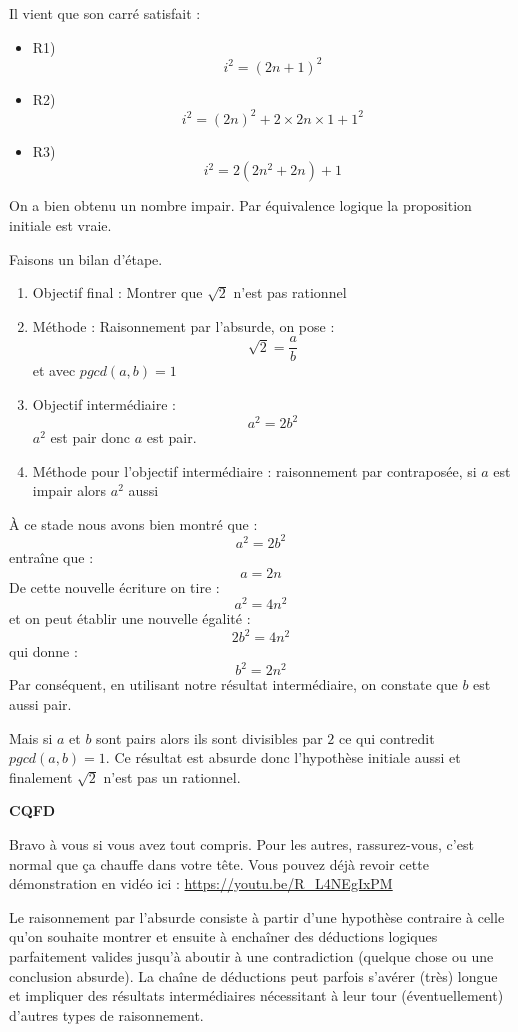 \documentclass[a4paper,11pt]{book}
\begin{document}
Il vient que son carré satisfait :

\begin{itemize}
\item R1) \[i^2 = (2n + 1)^2\]
\item R2) \[i^2 = (2n)^2 + 2\times 2n\times 1 + 1^2\]
\item R3) \[i^2 = 2(2n^2 + 2n) + 1\]
\end{itemize}


On a bien obtenu un nombre impair. Par équivalence logique la
proposition initiale est vraie.

Faisons un bilan d'étape.

\begin{enumerate}
\item Objectif final : Montrer que \(\sqrt{2}\) n'est pas
rationnel
\item Méthode : Raisonnement par l'absurde,
on pose :
\[\sqrt{2} = \dfrac{a}{b}\]
et avec \(pgcd(a, b) = 1\)
\item Objectif intermédiaire :
\[a^2 = 2b^2\]
\(a^2\) est pair donc \(a\) est pair.
\item Méthode pour l'objectif intermédiaire : raisonnement par
contraposée, si \(a\) est impair alors \(a^2\) aussi
\end{enumerate}


À ce stade nous avons bien montré que :
\[a^2 = 2b^2\]
entraîne que :
\[a = 2n\]
De cette nouvelle écriture on tire :
\[a^2 = 4n^2\]
et on peut établir une nouvelle égalité :
\[2b^2 = 4n^2\]
qui donne :
\[b^2 = 2n^2\]
Par conséquent, en utilisant notre résultat intermédiaire, on constate
que \(b\) est aussi pair.

Mais si \(a\) et \(b\) sont pairs alors ils sont divisibles par \(2\)
ce qui contredit \(pgcd(a, b) = 1\).
Ce résultat est absurde donc l'hypothèse
initiale aussi et finalement \(\sqrt{2}\) n'est pas un
rationnel.


\textbf{CQFD}

\clearpage

Bravo à vous si vous avez tout compris. Pour les autres,
rassurez-vous, c'est normal que ça chauffe dans votre tête. Vous
pouvez déjà revoir cette démonstration en vidéo ici :
\url{https://youtu.be/R\_L4NEgIxPM}

Le raisonnement par l'absurde consiste à partir
d'une hypothèse contraire à celle qu'on souhaite montrer et ensuite à
enchaîner des déductions logiques parfaitement valides jusqu'à aboutir
à une contradiction (quelque chose ou une conclusion absurde). La
chaîne de déductions peut parfois s'avérer (très) longue et impliquer
des résultats intermédiaires nécessitant à leur tour (éventuellement)
d'autres types de raisonnement.
\end{document}

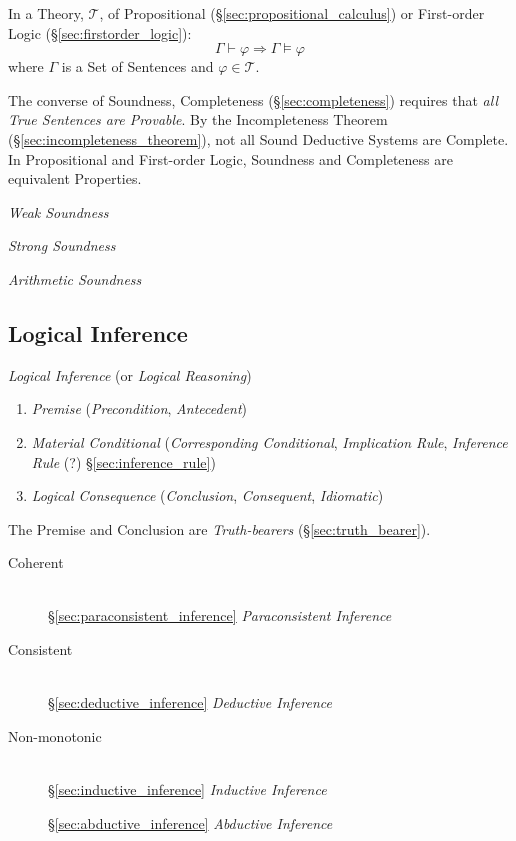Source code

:In a Theory, $\mathcal{T}$, of Propositional
(\S\ref{sec:propositional_calculus}) or First-order Logic
(\S\ref{sec:firstorder_logic}):
\[
  \Gamma \vdash \varphi \Rightarrow \Gamma \vDash \varphi
\]
where $\Gamma$ is a Set of Sentences and $\varphi \in \mathcal{T}$.

The converse of Soundness, Completeness (\S\ref{sec:completeness}) requires
that \emph{all True Sentences are Provable}. By the Incompleteness Theorem
(\S\ref{sec:incompleteness_theorem}), not all Sound Deductive Systems are
Complete. In Propositional and First-order Logic, Soundness and Completeness
are equivalent Properties.

\emph{Weak Soundness}

\emph{Strong Soundness}

\emph{Arithmetic Soundness}



\subsection{Logical Inference}\label{sec:logical_inference}

\emph{Logical Inference} (or \emph{Logical Reasoning})

\begin{enumerate}
\item \emph{Premise} (\emph{Precondition}, \emph{Antecedent})

\item \emph{Material Conditional} (\emph{Corresponding Conditional},
  \emph{Implication Rule}, \emph{Inference Rule} (?)
  \S\ref{sec:inference_rule})

\item \emph{Logical Consequence} (\emph{Conclusion},
  \emph{Consequent}, \emph{Idiomatic})
\end{enumerate}

The Premise and Conclusion are \emph{Truth-bearers}
(\S\ref{sec:truth_bearer}).

\begin{description}
\item [Coherent] \hfill\\
  \S\ref{sec:paraconsistent_inference}
  \emph{Paraconsistent Inference}

\item [Consistent] \hfill\\
  \S\ref{sec:deductive_inference} \emph{Deductive Inference}

\item [Non-monotonic] \hfill\\
  \S\ref{sec:inductive_inference} \emph{Inductive Inference}

  \S\ref{sec:abductive_inference} \emph{Abductive Inference}

\end{description}

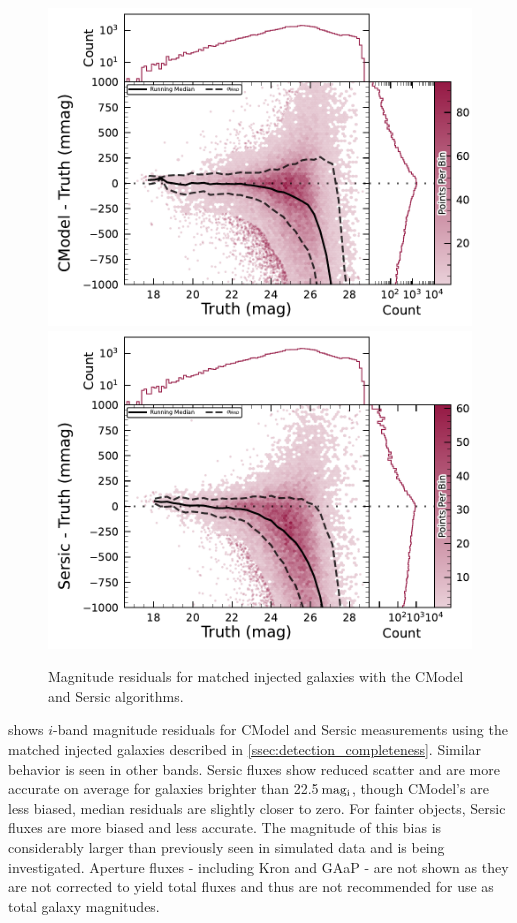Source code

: \begin{figure}[htb]
\centering
\includegraphics[width=0.98\linewidth]{figures/injected_lsst_cells_v1_5063_i_mag_cmodel.pdf}
\includegraphics[width=0.98\linewidth]{figures/injected_lsst_cells_v1_5063_i_mag_sersic.pdf}
\caption{Magnitude residuals for matched injected galaxies with the CModel and Sersic algorithms.}
\label{fig:injected_lsst_cells_v1_5063_i_mag}
\vspace{0.1cm}
\end{figure}

 shows $i$-band magnitude residuals for CModel and Sersic measurements using the matched injected galaxies described in \ref{ssec:detection_completeness}.
Similar behavior is seen in other bands.
Sersic fluxes show reduced scatter and are more accurate on average for galaxies brighter than 22.5\,${\rm mag_{i}}$, though CModel's are less biased, median residuals are slightly closer to zero.
For fainter objects, Sersic fluxes are more biased and less accurate.
The magnitude of this bias is considerably larger than previously seen in simulated data and is being investigated.
Aperture fluxes - including Kron and \gls{GAaP} - are not shown as they are not corrected to yield total fluxes and thus are not recommended for use as total galaxy magnitudes.

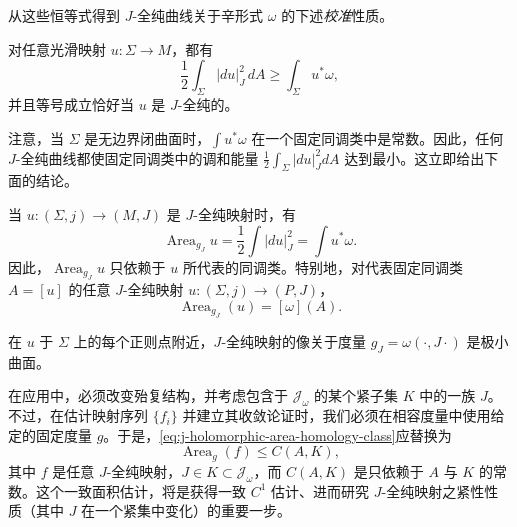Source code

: 从这些恒等式得到 $J$-全纯曲线关于辛形式 $\omega$ 的下述\emph{校准}性质。

\begin{corollary}\label{cor:calibrated-energy-inequality}
对任意光滑映射 $u:\Sigma\to M$，都有
\[
 \frac12\int_\Sigma|du|_J^2\,dA\geq\int_\Sigma u^*\omega,
\]
并且等号成立恰好当 $u$ 是 $J$-全纯的。
\end{corollary}

注意，当 $\Sigma$ 是无边界闭曲面时，$\int u^*\omega$ 在一个固定同调类中是常数。因此，任何 $J$-全纯曲线都使固定同调类中的调和能量
$\frac12\int_\Sigma|du|_J^2dA$ 达到最小。这立即给出下面的结论。

\begin{proposition}\label{prop:j-holomorphic-area-homology}
当 $u:(\Sigma,j)\to(M,J)$ 是 $J$-全纯映射时，有
\[
 \operatorname{Area}_{g_J}u
 =\frac12\int|du|_J^2=\int u^*\omega.
\]
因此，$\operatorname{Area}_{g_J}u$ 只依赖于 $u$ 所代表的同调类。特别地，对代表固定同调类 $A=[u]$ 的任意 $J$-全纯映射
$u:(\Sigma,j)\to(P,J)$，
\begin{equation}
 \operatorname{Area}_{g_J}(u)=[\omega](A).
 \label{eq:j-holomorphic-area-homology-class}
\end{equation}
\end{proposition}

\begin{corollary}\label{cor:j-holomorphic-image-minimal-surface}
在 $u$ 于 $\Sigma$ 上的每个正则点附近，$J$-全纯映射的像关于度量
$g_J=\omega(\cdot,J\cdot)$ 是极小曲面。
\end{corollary}

\begin{remark}\label{rem:varying-j-uniform-area-estimate}
在应用中，必须改变殆复结构，并考虑包含于 $\mathcal J_\omega$ 的某个紧子集 $K$ 中的一族 $J$。不过，在估计映射序列 $\{f_i\}$ 并建立其收敛论证时，我们必须在相容度量中使用给定的固定度量 $g$。于是，\eqref{eq:j-holomorphic-area-homology-class}应替换为
\[
 \operatorname{Area}_g(f)\leq C(A,K),
\]
其中 $f$ 是任意 $J$-全纯映射，$J\in K\subset\mathcal J_\omega$，而 $C(A,K)$ 是只依赖于 $A$ 与 $K$ 的常数。这个一致面积估计，将是获得一致 $C^1$ 估计、进而研究 $J$-全纯映射之紧性性质（其中 $J$ 在一个紧集中变化）的重要一步。
\end{remark}
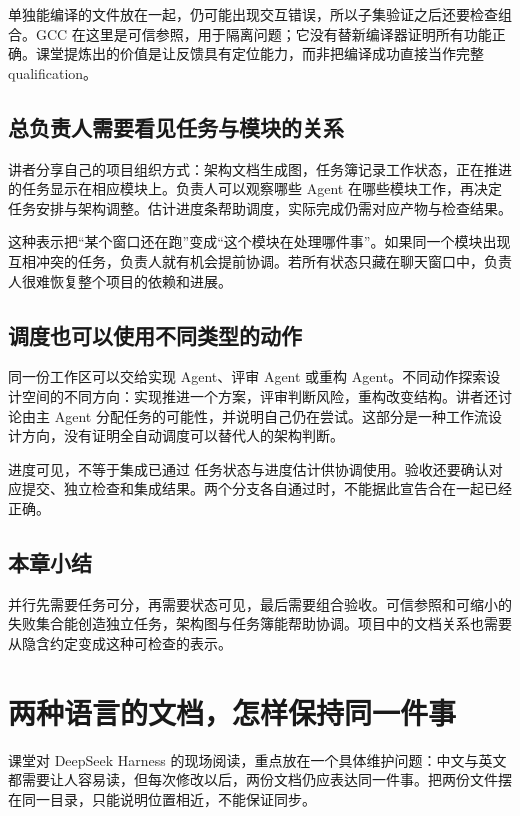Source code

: \documentclass[a4paper]{article}
\begin{document}
单独能编译的文件放在一起，仍可能出现交互错误，所以子集验证之后还要检查组合。GCC 在这里是可信参照，用于隔离问题；它没有替新编译器证明所有功能正确。课堂提炼出的价值是让反馈具有定位能力，而非把编译成功直接当作完整 qualification。

\subsection{总负责人需要看见任务与模块的关系}
讲者分享自己的项目组织方式：架构文档生成图，任务簿记录工作状态，正在推进的任务显示在相应模块上。负责人可以观察哪些 Agent 在哪些模块工作，再决定任务安排与架构调整。估计进度条帮助调度，实际完成仍需对应产物与检查结果。

这种表示把“某个窗口还在跑”变成“这个模块在处理哪件事”。如果同一个模块出现互相冲突的任务，负责人就有机会提前协调。若所有状态只藏在聊天窗口中，负责人很难恢复整个项目的依赖和进展。

\subsection{调度也可以使用不同类型的动作}
同一份工作区可以交给实现 Agent、评审 Agent 或重构 Agent。不同动作探索设计空间的不同方向：实现推进一个方案，评审判断风险，重构改变结构。讲者还讨论由主 Agent 分配任务的可能性，并说明自己仍在尝试。这部分是一种工作流设计方向，没有证明全自动调度可以替代人的架构判断。

\begin{warningbox}{进度可见，不等于集成已通过}
任务状态与进度估计供协调使用。验收还要确认对应提交、独立检查和集成结果。两个分支各自通过时，不能据此宣告合在一起已经正确。
\end{warningbox}

\subsection{本章小结}
并行先需要任务可分，再需要状态可见，最后需要组合验收。可信参照和可缩小的失败集合能创造独立任务，架构图与任务簿能帮助协调。项目中的文档关系也需要从隐含约定变成这种可检查的表示。

\section{两种语言的文档，怎样保持同一件事}
\label{sec:bilingual}
课堂对 DeepSeek Harness 的现场阅读，重点放在一个具体维护问题：中文与英文都需要让人容易读，但每次修改以后，两份文档仍应表达同一件事。把两份文件摆在同一目录，只能说明位置相近，不能保证同步。
\end{document}
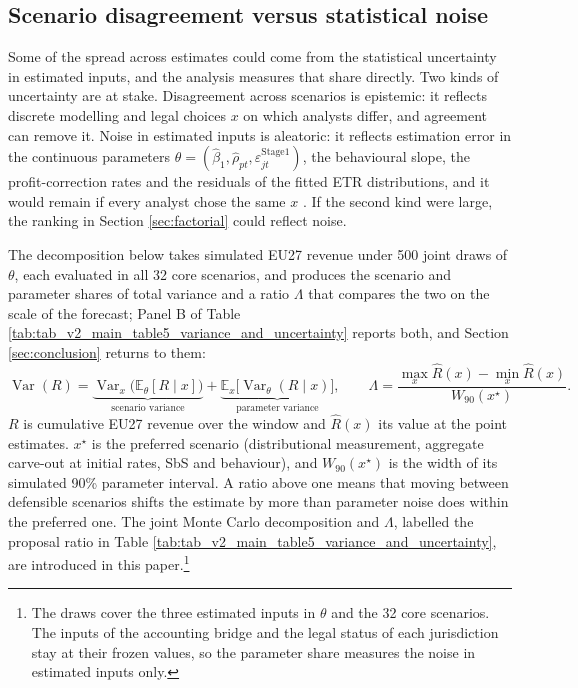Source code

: \documentclass[11pt,a4paper]{article}
\begin{document}
\subsection{Scenario disagreement versus statistical noise}\label{sec:uncertainty}

Some of the spread across estimates could come from the statistical uncertainty in estimated inputs, and the analysis measures that share directly. Two kinds of uncertainty are at stake. Disagreement across scenarios is epistemic: it reflects discrete modelling and legal choices $x$ on which analysts differ, and agreement can remove it. Noise in estimated inputs is aleatoric: it reflects estimation error in the continuous parameters $\theta=(\hat\beta_1,\hat\rho_{pt},\varepsilon^{\mathrm{Stage1}}_{jt})$, the behavioural slope, the profit-correction rates and the residuals of the fitted ETR distributions, and it would remain if every analyst chose the same $x$ \citep{hullermeier2021}. If the second kind were large, the ranking in Section \ref{sec:factorial} could reflect noise.

The decomposition below takes simulated EU27 revenue under 500 joint draws of $\theta$, each evaluated in all 32 core scenarios, and produces the scenario and parameter shares of total variance and a ratio $\Lambda$ that compares the two on the scale of the forecast; Panel B of Table \ref{tab:tab_v2_main_table5_variance_and_uncertainty} reports both, and Section \ref{sec:conclusion} returns to them:
\begin{equation}\label{eq:totalvariance}
\operatorname{Var}(R)=\underbrace{\operatorname{Var}_x\!\bigl(\mathbb{E}_\theta[R\mid x]\bigr)}_{\text{scenario variance}}+\underbrace{\mathbb{E}_x\!\bigl[\operatorname{Var}_\theta(R\mid x)\bigr]}_{\text{parameter variance}},\qquad
\Lambda=\frac{\max_x\hat R(x)-\min_x\hat R(x)}{W_{90}(x^{\star})}.
\end{equation}
$R$ is cumulative EU27 revenue over the window and $\hat R(x)$ its value at the point estimates. $x^{\star}$ is the preferred scenario (distributional measurement, aggregate carve-out at initial rates, SbS and behaviour), and $W_{90}(x^{\star})$ is the width of its simulated 90\% parameter interval. A ratio above one means that moving between defensible scenarios shifts the estimate by more than parameter noise does within the preferred one. The joint Monte Carlo decomposition and $\Lambda$, labelled the proposal ratio in Table \ref{tab:tab_v2_main_table5_variance_and_uncertainty}, are introduced in this paper.\footnote{The draws cover the three estimated inputs in $\theta$ and the 32 core scenarios. The inputs of the accounting bridge and the legal status of each jurisdiction stay at their frozen values, so the parameter share measures the noise in estimated inputs only.}
\end{document}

★ ★ ★ ★ ★ ★ ★

- **Exercise description**
Starting with the first line of the data above, write out each line exactly up to and including the line that holds "Faisons un bilan d'étape.". Pictures stay out.

- **Problem solution**
 \documentclass[a4paper,11pt]{book}
\begin{document}
Il vient que son carré satisfait :

\begin{itemize}
\item R1) \[i^2 = (2n + 1)^2\]
\item R2) \[i^2 = (2n)^2 + 2\times 2n\times 1 + 1^2\]
\item R3) \[i^2 = 2(2n^2 + 2n) + 1\]
\end{itemize}


On a bien obtenu un nombre impair. Par équivalence logique la
proposition initiale est vraie.

Faisons un bilan d'étape.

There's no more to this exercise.